Die erste Frage unterstellt, dass die Welt ein wohlgeordnetes Haus ist, in dem alles in der Welt Vorfindliche seinen natürlichen Platz findet. Dieser natürliche Ort ist ihm vorgegeben durch sein Werk, das es kraft seines Wesens vollbringt. Dies ist in der Tat die aristotelische Konzeption vom Kosmos.
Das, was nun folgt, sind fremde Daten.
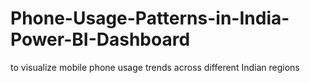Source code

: # Phone-Usage-Patterns-in-India-Power-BI-Dashboard
to visualize mobile phone usage trends across different Indian regions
Die zweite Frage dagegen geht davon aus, dass menschliches Vermögen sich an kein spezifisches Werk binden lässt; dieses ist immer endlich und kann deshalb überschritten, verbessert, erweitert werden. Die Welt ist dann kein fertiges, in sich vollendetes Haus, sondern eine Baustelle, auf der beständig gearbeitet wird, und zwar nicht allein an der Vollendung, sondern vor allem an der beständigen Verbesserung des Projekts. Die Grenzen dieses Arbeitens sind in der Endlichkeit der menschlichen Fähigkeiten und in der Gesetzmäßigkeit des Baumaterials zu suchen. Innerhalb dieser Grenzen sind ein beständiger Fortschritt und ständige Verbesserungen möglich. Dem Bauherrn geht es wie dem Eroberer, der sich im Feindesland bewegt: Jede neue Grenze, die er siegend erreicht, ist für ihn nur Schranke seines Tuns, Aufforderung, sie kämpfend zu überschreiten — die Grundeinstellung der neuzeitlichen Philosophie. Für Aristoteles ist der Grundaffekt, der zum Philosophieren Anlass gibt, das Staunen, die Verwunderung über die gute und schöne Ordnung der Welt. In der Neuzeit aber ist es der Zweifel an den eigenen Fähigkeiten des Menschen, um deren Möglichkeiten und Grenzen auszuloten, damit sie zu immer größerer Entfaltung gebracht werden können.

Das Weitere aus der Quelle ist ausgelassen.